Pro Thaksin Ministers take a bullet for the boss

In what is classic behavior for Thaksin Shinawatra and fallout for his cronies, people are about to take a fall for Thaksin’s doings. It seems that in classic Thaksin style, he manages to distance himself from the problems he causes and other people will take the fall for him.

To the casual onlooker it is very clear Thailand’s government is starting to wobble like a spinning plate on a stick that has slowed down. The massive corruption that is tied to the rice pledging scheme is too big to hide. The numbers don’t add up, and the amount of unsold rice continues to pile up in warehouses. When you look at the reason for the rice scheme it is two fold. One is to keep the voter base of the poor Thai rice farmers, and second is to pocket the money.

Although it will be difficult to prove directly through legal means, it is clear that Thaksin has set this rice pledging scheme in motion for himself. The size of this single issue is so big that only Thaksin would dare attempt it. Also the amount of corruption and graft that is going on has grown substantially since the Yingluck Shinawatra government took the reigns of power.    So as one would recall in the last cycle, this would place us in August 2005 when at that time Thaksin could no longer hide all the corruption.

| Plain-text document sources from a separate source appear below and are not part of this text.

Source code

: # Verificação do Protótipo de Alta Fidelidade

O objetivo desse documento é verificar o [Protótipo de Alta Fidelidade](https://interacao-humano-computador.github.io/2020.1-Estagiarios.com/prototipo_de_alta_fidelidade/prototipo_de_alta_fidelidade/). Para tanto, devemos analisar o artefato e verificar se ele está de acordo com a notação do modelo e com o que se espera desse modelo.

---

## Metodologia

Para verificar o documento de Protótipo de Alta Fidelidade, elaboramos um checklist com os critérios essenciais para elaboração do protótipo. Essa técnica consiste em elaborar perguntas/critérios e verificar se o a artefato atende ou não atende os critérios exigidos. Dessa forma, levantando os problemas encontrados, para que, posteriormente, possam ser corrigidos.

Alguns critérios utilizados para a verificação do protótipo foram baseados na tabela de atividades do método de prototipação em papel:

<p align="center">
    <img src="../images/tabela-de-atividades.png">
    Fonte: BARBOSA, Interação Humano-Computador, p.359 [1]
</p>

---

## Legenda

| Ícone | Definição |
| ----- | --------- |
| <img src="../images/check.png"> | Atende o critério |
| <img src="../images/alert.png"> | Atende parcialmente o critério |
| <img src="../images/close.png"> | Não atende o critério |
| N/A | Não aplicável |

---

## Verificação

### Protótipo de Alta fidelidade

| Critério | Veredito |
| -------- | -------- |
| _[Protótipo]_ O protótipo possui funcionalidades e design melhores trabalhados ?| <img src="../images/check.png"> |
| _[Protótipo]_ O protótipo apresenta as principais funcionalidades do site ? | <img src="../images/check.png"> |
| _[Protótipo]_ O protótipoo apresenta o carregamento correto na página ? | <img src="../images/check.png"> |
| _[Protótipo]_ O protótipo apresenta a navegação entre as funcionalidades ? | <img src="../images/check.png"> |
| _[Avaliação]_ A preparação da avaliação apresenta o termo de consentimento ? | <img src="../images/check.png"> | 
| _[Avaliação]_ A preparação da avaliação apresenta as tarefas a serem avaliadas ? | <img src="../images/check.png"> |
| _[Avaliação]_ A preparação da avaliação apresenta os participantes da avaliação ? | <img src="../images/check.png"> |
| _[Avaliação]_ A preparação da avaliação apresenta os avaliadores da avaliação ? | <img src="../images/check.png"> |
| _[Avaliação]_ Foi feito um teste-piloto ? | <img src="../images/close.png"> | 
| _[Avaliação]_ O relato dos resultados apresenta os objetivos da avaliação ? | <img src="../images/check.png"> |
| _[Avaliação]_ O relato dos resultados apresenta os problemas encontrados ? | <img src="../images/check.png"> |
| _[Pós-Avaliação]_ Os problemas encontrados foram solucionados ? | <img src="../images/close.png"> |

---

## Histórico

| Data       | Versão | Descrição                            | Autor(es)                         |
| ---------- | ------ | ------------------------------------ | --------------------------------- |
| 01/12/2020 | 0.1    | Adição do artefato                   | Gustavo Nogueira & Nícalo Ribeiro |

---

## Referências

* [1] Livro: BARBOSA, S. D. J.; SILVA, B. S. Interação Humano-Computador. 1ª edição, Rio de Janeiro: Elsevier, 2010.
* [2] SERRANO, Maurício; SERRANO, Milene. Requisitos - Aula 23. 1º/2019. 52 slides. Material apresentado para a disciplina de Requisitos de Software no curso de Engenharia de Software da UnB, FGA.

As for the Ministers taking a bullet for the boss, they will take the fall for this in one way or the other as technically they are the decision makers even though Thaksin is calling the plays. So Thaksin will reap the rewards and the others will be once again discarded like used toilet paper. Seeing that the Thaksin ‘A’ team is back and available now that their 5 year stay in the penalty box is over, benching the ‘C’ team make sense in anyone’s play book.

So what will happen next is not too hard to figure out. Thaksin will move people around giving the appearance that things have been fixed or at least dealt with. This will buy some time as it will reset the scoreboard to zero and it will take time to prove the new bunch is no better than the old bunch. This will take place either when the government’s popularity starts to take a major hit, or the corruption finding process finally catches up with the Ministers.

It is important to keep in mind that Thaksin must stay in power long enough so he does not need the help of others to resume being Thailand’s dictator. That can only happen after the Constitution has been changed, and seeing that news of that is starting to find its way back into the news, it will not be long before this cycle will be equal to January 2006 of the last cycle when massive anti Thaksin rallies became the norm. No matter how you look at it, things look to get messy very soon in Thailand.